Ora, o exame para pesquisa de álcool, com o recorte que, nos seus traços essenciais, dele se deixou feito, destinando-se, não apenas a recolher uma prova perecível, como também a impedir que um condutor, que está sob a influência do álcool, conduza pondo em perigo, entre outros bens jurídicos, a vida e a integridade física próprias e as dos outros, mostra-se necessário e adequado à salvaguarda destes bens jurídicos e ao fim da descoberta da verdade, visado pelo processo penal. Ao que acresce que o quadro legal que rege a matéria, na parte em que permite que os agentes de autoridade policial submetam, por sua iniciativa, os condutores ao teste de detecção de álcool, é de molde a garantir que a actividade policial, essencialmente preventiva, se desenvolva "com observância das regras gerais sobre polícia e com respeito pelos direitos, liberdades e garantias dos cidadãos" (cf. artigo 272º da Constituição).
Concretamente no que concerne ao dever de respeito pela dignidade da pessoa do condutor, não é a submissão deste a exame para detecção de álcool que pode violá-lo.
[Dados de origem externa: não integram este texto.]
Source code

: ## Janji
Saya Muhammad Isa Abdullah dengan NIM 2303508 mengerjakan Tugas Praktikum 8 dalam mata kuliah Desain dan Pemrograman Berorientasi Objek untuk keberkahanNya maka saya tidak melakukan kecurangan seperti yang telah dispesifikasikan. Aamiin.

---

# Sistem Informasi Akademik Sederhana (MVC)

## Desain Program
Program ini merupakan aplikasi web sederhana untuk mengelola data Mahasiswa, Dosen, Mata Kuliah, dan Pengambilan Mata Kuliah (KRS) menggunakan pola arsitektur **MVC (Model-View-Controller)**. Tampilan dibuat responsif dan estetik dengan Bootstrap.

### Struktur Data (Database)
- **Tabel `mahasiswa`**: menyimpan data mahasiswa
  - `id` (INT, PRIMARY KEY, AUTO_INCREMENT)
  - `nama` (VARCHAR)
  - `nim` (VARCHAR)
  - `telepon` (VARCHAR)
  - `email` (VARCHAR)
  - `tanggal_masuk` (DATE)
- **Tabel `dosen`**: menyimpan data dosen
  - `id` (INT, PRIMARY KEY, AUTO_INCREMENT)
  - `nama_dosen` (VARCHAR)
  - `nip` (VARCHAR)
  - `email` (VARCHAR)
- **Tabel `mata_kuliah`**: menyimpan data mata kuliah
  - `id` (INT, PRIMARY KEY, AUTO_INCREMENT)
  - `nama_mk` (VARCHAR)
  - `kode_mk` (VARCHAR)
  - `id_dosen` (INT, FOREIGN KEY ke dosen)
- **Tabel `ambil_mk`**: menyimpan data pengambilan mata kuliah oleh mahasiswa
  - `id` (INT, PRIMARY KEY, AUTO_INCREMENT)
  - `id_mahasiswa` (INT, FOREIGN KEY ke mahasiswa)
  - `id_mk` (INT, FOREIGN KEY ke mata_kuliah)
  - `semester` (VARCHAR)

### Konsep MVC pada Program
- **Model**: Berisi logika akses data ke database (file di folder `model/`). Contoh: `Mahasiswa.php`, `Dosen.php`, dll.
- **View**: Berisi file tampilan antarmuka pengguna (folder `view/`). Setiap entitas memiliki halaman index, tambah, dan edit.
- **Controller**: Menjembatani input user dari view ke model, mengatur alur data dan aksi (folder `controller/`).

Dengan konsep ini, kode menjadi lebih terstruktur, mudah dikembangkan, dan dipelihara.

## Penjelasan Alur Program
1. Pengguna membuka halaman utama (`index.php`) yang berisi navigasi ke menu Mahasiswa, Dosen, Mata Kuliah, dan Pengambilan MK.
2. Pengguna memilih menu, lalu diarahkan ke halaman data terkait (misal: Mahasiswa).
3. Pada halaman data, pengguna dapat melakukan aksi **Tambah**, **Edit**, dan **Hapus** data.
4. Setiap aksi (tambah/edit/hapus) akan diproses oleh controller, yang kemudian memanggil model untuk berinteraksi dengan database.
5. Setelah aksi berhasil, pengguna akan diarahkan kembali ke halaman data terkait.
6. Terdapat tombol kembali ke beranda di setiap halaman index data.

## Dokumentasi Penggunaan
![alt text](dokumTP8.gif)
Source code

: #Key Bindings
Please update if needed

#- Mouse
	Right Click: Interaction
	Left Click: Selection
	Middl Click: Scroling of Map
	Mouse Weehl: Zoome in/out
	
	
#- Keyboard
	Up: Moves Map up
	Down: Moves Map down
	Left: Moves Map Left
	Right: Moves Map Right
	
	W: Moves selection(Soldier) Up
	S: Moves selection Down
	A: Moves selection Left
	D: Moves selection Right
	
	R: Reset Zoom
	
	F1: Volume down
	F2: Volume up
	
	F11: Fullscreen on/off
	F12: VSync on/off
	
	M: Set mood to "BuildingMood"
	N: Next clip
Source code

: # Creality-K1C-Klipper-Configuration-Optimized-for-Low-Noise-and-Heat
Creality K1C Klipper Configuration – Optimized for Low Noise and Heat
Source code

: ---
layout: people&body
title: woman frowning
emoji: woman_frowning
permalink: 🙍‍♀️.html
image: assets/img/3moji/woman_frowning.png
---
O que atentaria contra essa dignidade seria o facto de se sujeitar o condutor a exame de pesquisa de álcool, fazendo-se no local alarde público do resultado, no caso de ele ser positivo.”
Daí que se conclua que a invocação direito de resistência é aqui completamente descabida.
C) Da suspensão da pena acessória
Pugna no entanto o recorrente para que a inibição lhe seja suspensa na sua execução.
Será tal suspensão possível ?
Pois bem a suspensão da execução da pena acessória de inibição de conduzir não está prevista no Código Penal.
E o artº 50º CP, como referimos, apenas se reporta à suspensão da execução da pena principal, numa única situação - que seja aplicada prisão em medida não superior a três anos. É o chamado pressuposto objectivo formal.
Como escreve Germano Marques da Silva Crimes Rodoviários, pág. 28. “ a pena acessória de proibição de conduzir não pode ser suspensa na sua execução nem substituída por outra. Verificados os seus pressupostos e aplicada a pena acessória, esta tem de ser executada. Assim, ainda que a pena principal seja substituída ou suspensa na sua execução, o mesmo não pode suceder relativamente à pena acessória de proibição de conduzir”.
De concluir assim, que o recurso neste ponto improcede manifestamente.


DECISÃO


Pelo exposto e sem necessidade de mais considerações, acordam os Juizes desta Relação, em negar provimento ao recurso, e, consequentemente confirmar integralmente a decisão recorrida.
Fixar a taxa de justiça devida pelo recorrente em oito Ucs (Artº 87º nº 1 b) CCJ).

Processado por computador e revisto pelo primeiro signatário (Artº 94º nº 2 CPP)
Tribunal da Relação de Coimbra, 21 de Novembro de 2007.